Task:
Please copy every line below that contains the string "Critical".

(Source records)
----

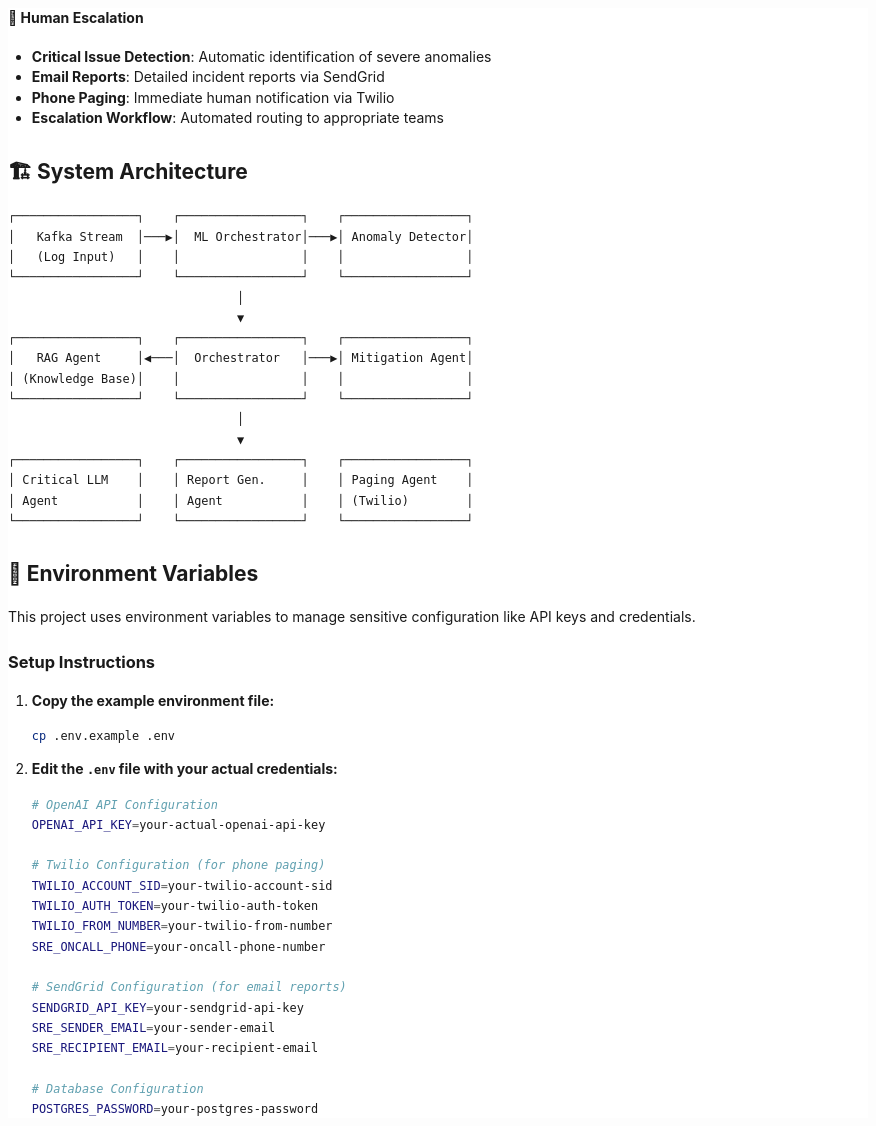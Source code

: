#### 🚨 **Human Escalation**
- **Critical Issue Detection**: Automatic identification of severe anomalies
- **Email Reports**: Detailed incident reports via SendGrid
- **Phone Paging**: Immediate human notification via Twilio
- **Escalation Workflow**: Automated routing to appropriate teams

## 🏗️ System Architecture

```
┌─────────────────┐    ┌─────────────────┐    ┌─────────────────┐
│   Kafka Stream  │───▶│  ML Orchestrator│───▶│ Anomaly Detector│
│   (Log Input)   │    │                 │    │                 │
└─────────────────┘    └─────────────────┘    └─────────────────┘
                                │
                                ▼
┌─────────────────┐    ┌─────────────────┐    ┌─────────────────┐
│   RAG Agent     │◀───│  Orchestrator   │───▶│ Mitigation Agent│
│ (Knowledge Base)│    │                 │    │                 │
└─────────────────┘    └─────────────────┘    └─────────────────┘
                                │
                                ▼
┌─────────────────┐    ┌─────────────────┐    ┌─────────────────┐
│ Critical LLM    │    │ Report Gen.     │    │ Paging Agent    │
│ Agent           │    │ Agent           │    │ (Twilio)        │
└─────────────────┘    └─────────────────┘    └─────────────────┘
```

## 🔐 Environment Variables

This project uses environment variables to manage sensitive configuration like API keys and credentials. 

### Setup Instructions

1. **Copy the example environment file:**
   ```bash
   cp .env.example .env
   ```

2. **Edit the `.env` file with your actual credentials:**
   ```bash
   # OpenAI API Configuration
   OPENAI_API_KEY=your-actual-openai-api-key
   
   # Twilio Configuration (for phone paging)
   TWILIO_ACCOUNT_SID=your-twilio-account-sid
   TWILIO_AUTH_TOKEN=your-twilio-auth-token
   TWILIO_FROM_NUMBER=your-twilio-from-number
   SRE_ONCALL_PHONE=your-oncall-phone-number
   
   # SendGrid Configuration (for email reports)
   SENDGRID_API_KEY=your-sendgrid-api-key
   SRE_SENDER_EMAIL=your-sender-email
   SRE_RECIPIENT_EMAIL=your-recipient-email
   
   # Database Configuration
   POSTGRES_PASSWORD=your-postgres-password
   ```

----

Solution to this problem:
- **Critical Issue Detection**: Automatic identification of severe anomalies
│ Critical LLM    │    │ Report Gen.     │    │ Paging Agent    │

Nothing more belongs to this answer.